As a personal trainer, it’s an important step in establishing the trainer-client relationship to start an open dialogue with each client about the client’s wants, goals, and expectations. In all of my years of experience as a trainer, the biggest want (by far!) that my clients express to me? Abs. Six pack, rock hard, fully defined abs.
⇒This, of course, is when I need to start swinging a gentle 2×4 at ’em.
Don’t get me wrong; I fully believe that just about anyone with enough drive to do the necessary hard work can achieve that oh-so-coveted set of abs. But the fact is: abs don’t come easily. Not only do they require rigorous control of day-to-day nutrition, but they also demand an extremely low body fat composition.
The low body fat composition needed in order for abs to show varies for each person, according to body type, genetics, and other factors. In general though, men might start seeing abs at around 15% body fat, but more likely within the 10-12% range. Full-on abs, however, won’t start showing until 6-7%, and male bodybuilders will drop to an even lower 3-4%. As for women, who naturally have a higher body fat composition than men due to breasts, hips, and thighs, women might start seeing abs at around 22% body fat, but generally within the 10-12% range abs become more prominent. And female bodybuilders? They can drop below a very low 8%.

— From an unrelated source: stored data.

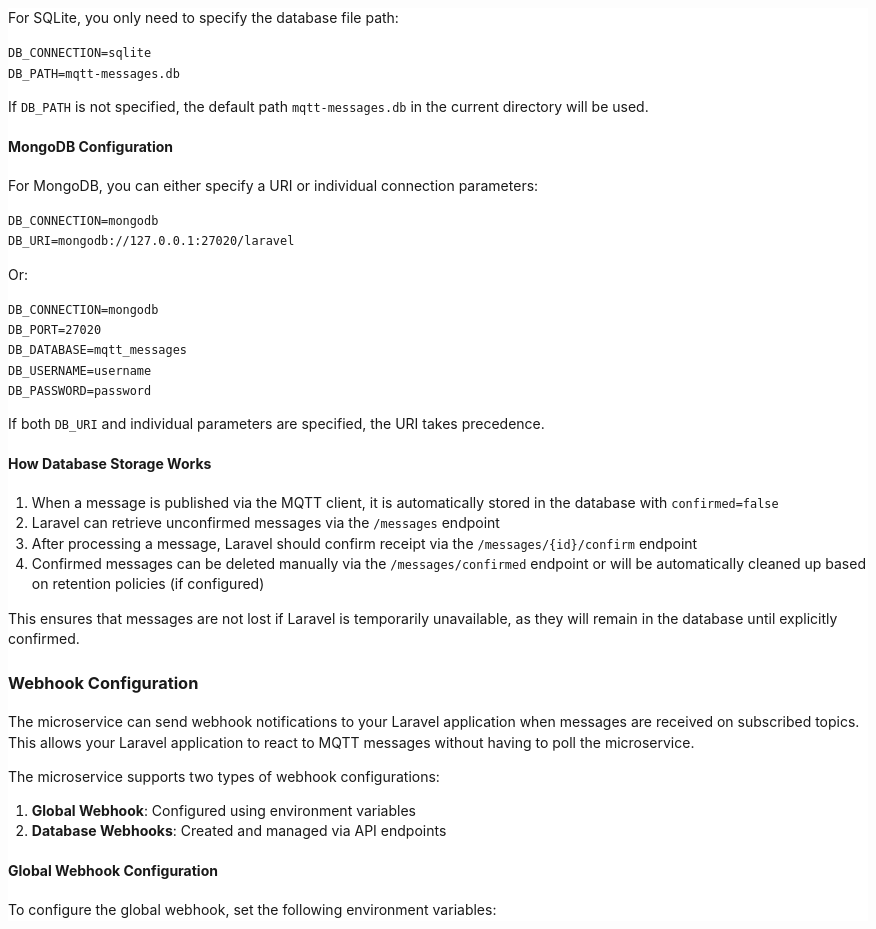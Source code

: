 For SQLite, you only need to specify the database file path:

```
DB_CONNECTION=sqlite
DB_PATH=mqtt-messages.db
```

If `DB_PATH` is not specified, the default path `mqtt-messages.db` in the current directory will be used.

#### MongoDB Configuration

For MongoDB, you can either specify a URI or individual connection parameters:

```
DB_CONNECTION=mongodb
DB_URI=mongodb://127.0.0.1:27020/laravel
```

Or:

```
DB_CONNECTION=mongodb
DB_PORT=27020
DB_DATABASE=mqtt_messages
DB_USERNAME=username
DB_PASSWORD=password
```

If both `DB_URI` and individual parameters are specified, the URI takes precedence.

#### How Database Storage Works

1. When a message is published via the MQTT client, it is automatically stored in the database with `confirmed=false`
2. Laravel can retrieve unconfirmed messages via the `/messages` endpoint
3. After processing a message, Laravel should confirm receipt via the `/messages/{id}/confirm` endpoint
4. Confirmed messages can be deleted manually via the `/messages/confirmed` endpoint or will be automatically cleaned up based on retention policies (if configured)

This ensures that messages are not lost if Laravel is temporarily unavailable, as they will remain in the database until explicitly confirmed.

### Webhook Configuration

The microservice can send webhook notifications to your Laravel application when messages are received on subscribed topics. This allows your Laravel application to react to MQTT messages without having to poll the microservice.

The microservice supports two types of webhook configurations:

1. **Global Webhook**: Configured using environment variables
2. **Database Webhooks**: Created and managed via API endpoints

#### Global Webhook Configuration

To configure the global webhook, set the following environment variables:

Not only do abs require an extremely low body fat composition (which, for some, might not be healthy since your body does, in fact, need fat), but those abs you’re coveting are often merely representative of a person’s body at their physical peak. In essence, you’re comparing your everyday physique to someone else’s pinnacle. Female and male bodybuilding competitors (and even female and male fitness models— such as the ones you see on television and in magazines), in reality, simply do not look like that year-round. Most go through bulking and cutting cycles, and during a bulking cycle their body fat composition (along with their nutritional intake) will be much, much higher.
These people prep in advance for these events, be it a big competition or a photo shoot, but they don’t necessarily maintain that look year-round. Tactics they resort to can often include extreme dieting, carb restriction, sodium restriction, utilizing diuretics, taking supplements, and even intentional dehydration. Since retained water causes cells to expand— thus looking fuller (i.e. less lean)— all of these methods are often used to emphasize a person’s lean physique. In layman’s terms: they’re shedding water weight. Is this healthy for a day-to-day lifestyle? No, of course not! But for those who work and/or compete in the fitness industry, these methods are a temporary measure used only to highlight each person’s body for that big event— competition, photo shoot, press event, whatever the case may be. After that— they immediately return to a healthier lifestyle.
Truth be told, in addition to all of this, you could be lusting after a set of abs that just doesn’t exist. Numerous fitness magazines have been exposed using shady maneuvers such as drawing on abs and/or using photoshop enhancement to create abs that simply aren’t there or to enhance not-so-prominent abs. When you take this into account— well, the whole notion surrounding “must-have abs” becomes more than a little bit murky.
So, while abs may be attainable, are they really maintainable?
For most, the answer is no. For those of us who are truly passionate about fitness, day in and day out, the idea of strict daily nutrition, living a meal prep life, an athletic body composition, and the high training demands… it’s just a part of who we are. It’s our life’s passion, and it brings us happiness.
But for those who simply want to look good, feel good, and be healthy, those same things are incredibly daunting tasks. What is the cost of those abs? Counting calories, tracking macros, meal prepping… being the person who is always saying “no” to dinners out, a glass of wine, etc. I tell my clients: “this life is what it takes to have and to keep those abs; is this the life you really want to life?” I always stress that, yes, I can help them get there— but they have to be willing to do the hard work.
In the end, most of my clients choose to amend their goal of six pack abs. Armed with the facts about maintaining abs, they’re better equipped to make a more realistic choice about their goals. For this reason, it’s critical that a trainer not only understand their client’s goals, but also that the trainer clearly explains what attaining AND maintaining those goals requires. Otherwise, we, as trainers, are simply setting our clients up for disappointment when they inevitably realize that the lifestyle those abs demand isn’t a lifestyle they want to live.
As for the few who do choose to commit to the ab-centric lifestyle, they are truly the most dedicated, passionate, fitness-centric folks I have ever come across, and it is always a pleasure to work with those who are willing to go down a road knowing all of the hard work, sacrifice, and commitment it takes.
No matter what, abs or not: the goal is to be happy and to be healthy! At the end of the day, that is really and truly all that matters.